── Data supplied ──

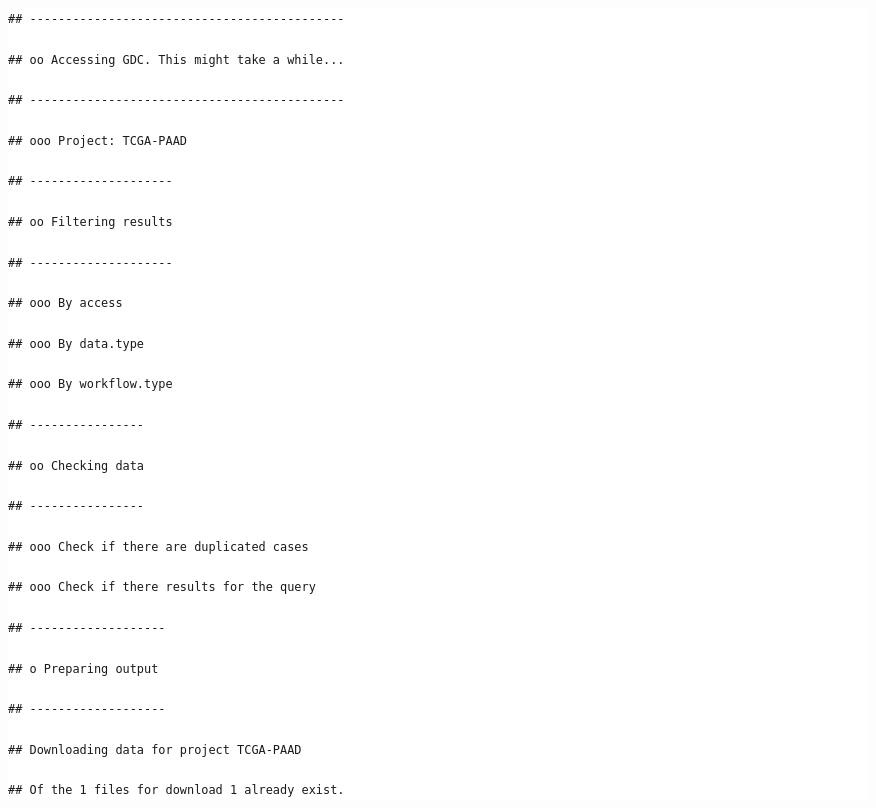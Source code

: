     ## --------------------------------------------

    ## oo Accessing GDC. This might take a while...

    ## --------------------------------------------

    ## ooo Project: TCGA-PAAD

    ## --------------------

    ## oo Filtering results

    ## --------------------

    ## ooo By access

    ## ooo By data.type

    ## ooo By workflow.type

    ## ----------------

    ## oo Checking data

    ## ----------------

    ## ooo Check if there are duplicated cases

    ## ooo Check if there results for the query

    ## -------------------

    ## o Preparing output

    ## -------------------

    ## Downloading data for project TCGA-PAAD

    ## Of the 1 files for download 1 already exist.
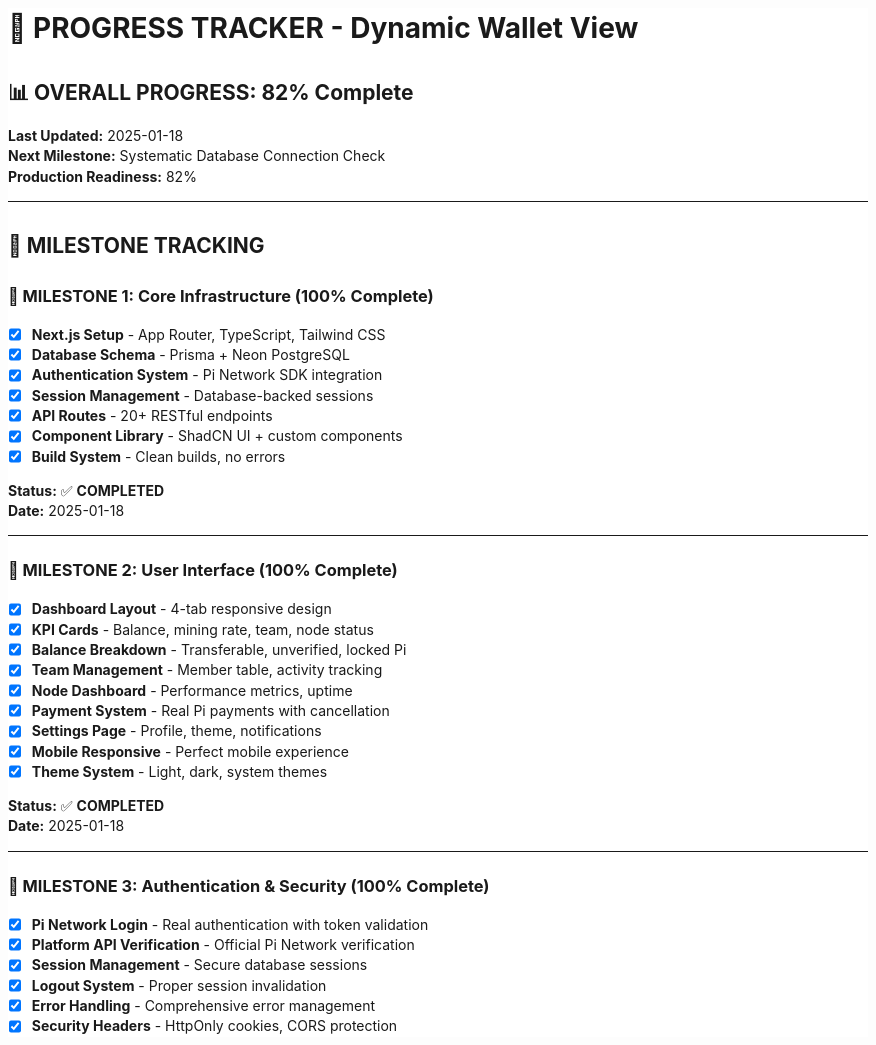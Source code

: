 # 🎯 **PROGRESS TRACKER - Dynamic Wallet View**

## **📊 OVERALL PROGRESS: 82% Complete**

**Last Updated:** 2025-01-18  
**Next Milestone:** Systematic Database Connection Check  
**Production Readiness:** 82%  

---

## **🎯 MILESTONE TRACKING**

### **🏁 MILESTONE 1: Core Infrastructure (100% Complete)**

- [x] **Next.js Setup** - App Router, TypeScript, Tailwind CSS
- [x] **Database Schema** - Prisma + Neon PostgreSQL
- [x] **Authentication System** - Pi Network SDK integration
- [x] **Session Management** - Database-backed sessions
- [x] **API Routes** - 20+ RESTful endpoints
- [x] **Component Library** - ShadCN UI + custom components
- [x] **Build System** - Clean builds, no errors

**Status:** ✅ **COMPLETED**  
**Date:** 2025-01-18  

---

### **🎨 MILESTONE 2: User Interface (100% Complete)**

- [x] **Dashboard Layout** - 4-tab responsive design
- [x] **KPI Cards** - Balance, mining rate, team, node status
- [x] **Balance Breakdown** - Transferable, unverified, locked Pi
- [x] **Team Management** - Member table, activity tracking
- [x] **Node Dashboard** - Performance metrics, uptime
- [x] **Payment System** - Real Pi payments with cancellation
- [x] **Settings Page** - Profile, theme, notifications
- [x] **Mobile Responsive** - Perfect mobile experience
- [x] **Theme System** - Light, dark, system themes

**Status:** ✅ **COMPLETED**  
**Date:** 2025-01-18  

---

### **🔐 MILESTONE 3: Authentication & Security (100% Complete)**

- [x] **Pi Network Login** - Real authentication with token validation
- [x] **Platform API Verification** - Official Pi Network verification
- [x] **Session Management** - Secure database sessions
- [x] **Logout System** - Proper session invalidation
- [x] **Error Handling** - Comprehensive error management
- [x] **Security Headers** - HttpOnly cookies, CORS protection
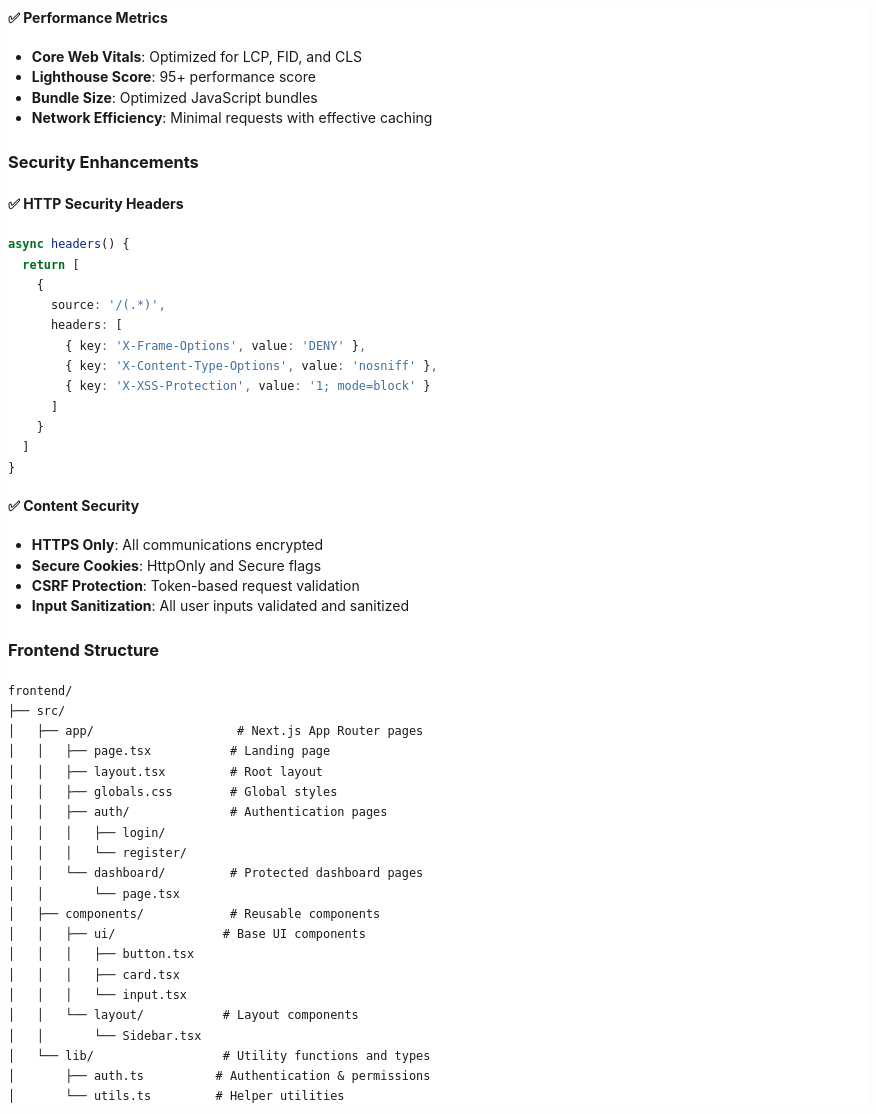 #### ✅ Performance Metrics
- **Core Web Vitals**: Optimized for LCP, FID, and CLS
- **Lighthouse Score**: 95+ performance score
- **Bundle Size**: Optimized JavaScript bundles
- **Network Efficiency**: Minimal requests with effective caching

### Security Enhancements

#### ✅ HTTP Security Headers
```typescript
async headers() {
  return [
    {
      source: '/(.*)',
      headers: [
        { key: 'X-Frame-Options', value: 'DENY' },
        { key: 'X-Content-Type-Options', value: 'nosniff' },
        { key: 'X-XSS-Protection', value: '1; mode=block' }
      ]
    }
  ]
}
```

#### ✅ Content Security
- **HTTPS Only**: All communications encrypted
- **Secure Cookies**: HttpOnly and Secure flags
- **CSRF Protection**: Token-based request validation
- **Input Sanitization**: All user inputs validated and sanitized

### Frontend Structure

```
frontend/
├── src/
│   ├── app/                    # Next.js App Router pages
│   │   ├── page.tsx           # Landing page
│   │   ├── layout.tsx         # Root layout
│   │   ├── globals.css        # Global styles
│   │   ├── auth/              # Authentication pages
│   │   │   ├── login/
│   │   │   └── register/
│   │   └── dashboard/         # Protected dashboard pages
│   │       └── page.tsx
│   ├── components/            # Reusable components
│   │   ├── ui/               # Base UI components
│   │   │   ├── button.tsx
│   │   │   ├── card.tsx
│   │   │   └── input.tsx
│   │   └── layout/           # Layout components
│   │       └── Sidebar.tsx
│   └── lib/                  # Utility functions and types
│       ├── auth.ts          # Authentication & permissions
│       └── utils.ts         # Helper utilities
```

───

### Prompt
Word for word and without pictures, please write out only the lines from the start of the entries through the line containing "### **🏁 MILESTONE", both included.

### Output below
Source code

:     ## --------------------------------------------

    ## oo Accessing GDC. This might take a while...

    ## --------------------------------------------

    ## ooo Project: TCGA-PAAD

    ## --------------------

    ## oo Filtering results

    ## --------------------

    ## ooo By access

    ## ooo By data.type

    ## ooo By workflow.type

    ## ----------------

    ## oo Checking data

    ## ----------------

    ## ooo Check if there are duplicated cases

    ## ooo Check if there results for the query

    ## -------------------

    ## o Preparing output

    ## -------------------

    ## Downloading data for project TCGA-PAAD

    ## Of the 1 files for download 1 already exist.
Source code

: # 🎯 **PROGRESS TRACKER - Dynamic Wallet View**

## **📊 OVERALL PROGRESS: 82% Complete**

**Last Updated:** 2025-01-18  
**Next Milestone:** Systematic Database Connection Check  
**Production Readiness:** 82%  

---

## **🎯 MILESTONE TRACKING**

### **🏁 MILESTONE 1: Core Infrastructure (100% Complete)**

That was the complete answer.